▶ _WHAT YOU WILL DO_
Go through the data below and return each line where the string "Mojave" appears.

▶ _PROVIDED RECORDS_
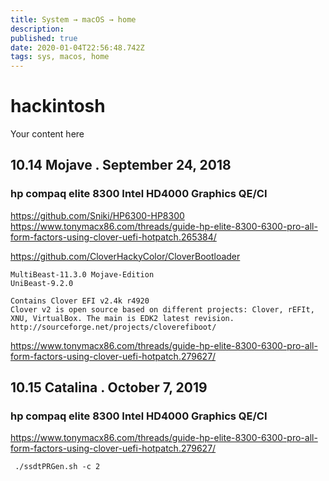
 ```yaml
---
title: System → macOS → home
description: 
published: true
date: 2020-01-04T22:56:48.742Z
tags: sys, macos, home
---
```


# hackintosh
Your content here


## 10.14 Mojave . September 24, 2018

### hp compaq elite 8300 Intel HD4000 Graphics QE/CI

https://github.com/Sniki/HP6300-HP8300
https://www.tonymacx86.com/threads/guide-hp-elite-8300-6300-pro-all-form-factors-using-clover-uefi-hotpatch.265384/

https://github.com/CloverHackyColor/CloverBootloader



```
MultiBeast-11.3.0 Mojave-Edition
UniBeast-9.2.0

Contains Clover EFI v2.4k r4920
Clover v2 is open source based on different projects: Clover, rEFIt, XNU, VirtualBox. The main is EDK2 latest revision. http://sourceforge.net/projects/cloverefiboot/
```
https://www.tonymacx86.com/threads/guide-hp-elite-8300-6300-pro-all-form-factors-using-clover-uefi-hotpatch.279627/







## 10.15 Catalina . October 7, 2019
### hp compaq elite 8300 Intel HD4000 Graphics QE/CI
https://www.tonymacx86.com/threads/guide-hp-elite-8300-6300-pro-all-form-factors-using-clover-uefi-hotpatch.279627/
```
 ./ssdtPRGen.sh -c 2
```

▶ _YOUR RESPONSE_
## 10.14 Mojave . September 24, 2018
MultiBeast-11.3.0 Mojave-Edition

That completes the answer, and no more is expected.